I will look into the issue and fix.
> John, Paul,
> I ran the example with the same options and the code aborts at
> a different location in cusp.  Although still called by PCSetUp_SACUSP.
> The example works fine if txpetscgpu is not used.
> Valgrind does not show any relevant issues prior to the std::terminate.
> My best guess based on this and some investigation is that this is 
> happening
> because of inconsistent C style casts in the code (which are #ifdefed 
> out when
> txpetscgpu is not used). They could be related to different code paths 
> taken
> in calling MatCUSPCopyToGPU in sacusp.cu depending on txpetscgpu macro.
> I'm busy with other stuff, but I'll let you know when this gets fixed.
> Chetan
> *From:*petsc-dev-bounces at mcs.anl.gov 
> <mailto:petsc-dev-bounces at mcs.anl.gov> 
> [mailto:petsc-dev-bounces at mcs.anl.gov] *On Behalf Of *John Fettig
> *Sent:* Monday, February 27, 2012 2:02 PM
> *To:* For users of the development version of PETSc
> *Subject:* Re: [petsc-dev] PETSc GPU capabilities
> It finally finished running through cuda-gdb.  Here's a backtrace.  

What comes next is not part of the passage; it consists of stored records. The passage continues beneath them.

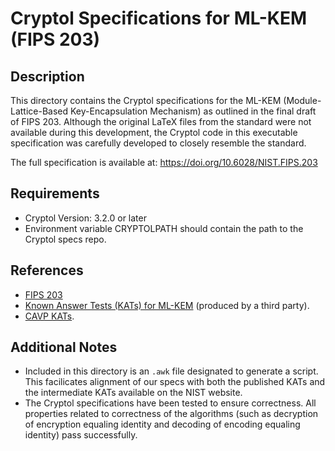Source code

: # Cryptol Specifications for ML-KEM (FIPS 203)

## Description
This directory contains the Cryptol specifications for the ML-KEM (Module-Lattice-Based Key-Encapsulation Mechanism) as outlined in the final draft of FIPS 203. Although the original LaTeX files from the standard were not available during this development, the Cryptol code in this executable specification was carefully developed to closely resemble the standard.

The full specification is available at:
https://doi.org/10.6028/NIST.FIPS.203

## Requirements
- Cryptol Version: 3.2.0 or later
- Environment variable CRYPTOLPATH should contain the path to the Cryptol specs repo.

## References
- [FIPS 203](https://doi.org/10.6028/NIST.FIPS.203)
- [Known Answer Tests (KATs) for ML-KEM](https://github.com/post-quantum-cryptography/KAT/tree/main/MLKEM) (produced by a third party).
- [CAVP KATs](https://github.com/usnistgov/ACVP-Server/tree/master/gen-val/json-files).

## Additional Notes
- Included in this directory is an `.awk` file designated to generate a script. This facilicates alignment of our specs with both the published KATs and the intermediate KATs available on the NIST website.
- The Cryptol specifications have been tested to ensure correctness. All properties related to correctness of the algorithms (such as decryption of encryption equaling identity and decoding of encoding equaling identity) pass successfully.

> new_size=46912574500784 in the call to 
> thrust::detail::vector_base<double, 
> thrust::device_malloc_allocator<double> >::resize looks suspicious.
> #0  0x0000003e1c832885 in raise () from /lib64/libc.so.6
> #1  0x0000003e1c834065 in abort () from /lib64/libc.so.6
> #2  0x0000003e284bea7d in __gnu_cxx::__verbose_terminate_handler() ()
>    from /usr/lib64/libstdc++.so.6
> #3  0x0000003e284bcc06 in ?? () from /usr/lib64/libstdc++.so.6
> #4  0x0000003e284bcc33 in std::terminate() () from 
> /usr/lib64/libstdc++.so.6
> #5  0x0000003e284bcd2e in __cxa_throw () from /usr/lib64/libstdc++.so.6
> #6  0x00002aaaab45ad71 in thrust::detail::backend::cuda::malloc<0u> 
> (n=375300596006272)
>     at malloc.inl:50
> #7  0x00002aaaab454322 in 
> thrust::detail::backend::dispatch::malloc<0u> (n=375300596006272)
>     at malloc.h:56
> #8  0x00002aaaab453555 in thrust::device_malloc (n=375300596006272) at 
> device_malloc.inl:32
> #9  0x00002aaaab46477d in thrust::device_malloc<double> (n=46912574500784)
>     at device_malloc.inl:38
> #10 0x00002aaaab461fce in 
> thrust::device_malloc_allocator<double>::allocate (
>     this=0x7fffffff9880, cnt=46912574500784) at 
> device_malloc_allocator.h:101
> #11 0x00002aaaab45ee91 in thrust::detail::contiguous_storage<double, 
> thrust::device_malloc_allocator<double> >::allocate 
> (this=0x7fffffff9880, n=46912574500784)
>     at contiguous_storage.inl:134
> #12 0x00002aaaab46ebba in thrust::detail::contiguous_storage<double, 
> thrust::device_malloc_allocator<double> >::contiguous_storage 
> (this=0x7fffffff9880, n=46912574500784)
>     at contiguous_storage.inl:46
> #13 0x00002aaaab46cd1e in thrust::detail::vector_base<double, 
> thrust::device_malloc_allocator<double> >::fill_insert 
> (this=0x13623990, position=..., n=46912574500784,
>     x=@0x7fffffff9f18) at vector_base.inl:792
> #14 0x00002aaaab46b058 in thrust::detail::vector_base<double, 
> thrust::device_malloc_allocator<double> >::insert (this=0x13623990, 
> position=..., n=46912574500784, x=@0x7fffffff9f18)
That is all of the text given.